## Assignment
Check each line of the entries below for the word "over", and copy the lines that have it.

## Supplied records
++++++

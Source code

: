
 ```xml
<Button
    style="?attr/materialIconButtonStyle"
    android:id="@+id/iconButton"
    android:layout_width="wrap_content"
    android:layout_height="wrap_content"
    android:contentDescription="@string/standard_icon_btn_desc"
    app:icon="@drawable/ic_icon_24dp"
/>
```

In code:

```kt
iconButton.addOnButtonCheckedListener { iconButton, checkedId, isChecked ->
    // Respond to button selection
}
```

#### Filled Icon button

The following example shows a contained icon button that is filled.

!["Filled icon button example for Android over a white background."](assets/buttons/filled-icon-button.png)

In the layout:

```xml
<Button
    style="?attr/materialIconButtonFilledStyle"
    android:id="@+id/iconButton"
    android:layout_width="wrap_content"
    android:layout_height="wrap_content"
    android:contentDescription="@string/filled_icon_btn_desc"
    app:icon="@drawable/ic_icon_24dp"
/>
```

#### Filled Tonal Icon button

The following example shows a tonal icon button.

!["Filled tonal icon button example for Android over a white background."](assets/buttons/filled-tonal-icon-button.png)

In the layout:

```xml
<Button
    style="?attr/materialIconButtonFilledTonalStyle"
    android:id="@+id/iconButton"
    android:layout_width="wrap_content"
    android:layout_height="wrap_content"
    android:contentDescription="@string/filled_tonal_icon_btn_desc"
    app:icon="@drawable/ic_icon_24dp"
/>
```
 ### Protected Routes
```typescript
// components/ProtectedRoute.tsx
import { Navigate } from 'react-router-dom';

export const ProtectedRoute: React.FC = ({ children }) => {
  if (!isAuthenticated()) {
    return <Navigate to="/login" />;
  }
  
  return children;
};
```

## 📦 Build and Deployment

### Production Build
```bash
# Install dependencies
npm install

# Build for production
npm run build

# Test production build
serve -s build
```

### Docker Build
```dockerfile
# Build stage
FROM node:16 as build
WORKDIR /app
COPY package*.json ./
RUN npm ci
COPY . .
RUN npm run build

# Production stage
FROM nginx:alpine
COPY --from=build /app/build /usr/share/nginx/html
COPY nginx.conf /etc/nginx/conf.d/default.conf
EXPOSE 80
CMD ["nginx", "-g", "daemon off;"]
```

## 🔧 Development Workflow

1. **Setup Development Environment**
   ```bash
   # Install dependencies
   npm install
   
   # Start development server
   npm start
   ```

++++++

## Task answer
!["Filled icon button example for Android over a white background."](assets/buttons/filled-icon-button.png)
!["Filled tonal icon button example for Android over a white background."](assets/buttons/filled-tonal-icon-button.png)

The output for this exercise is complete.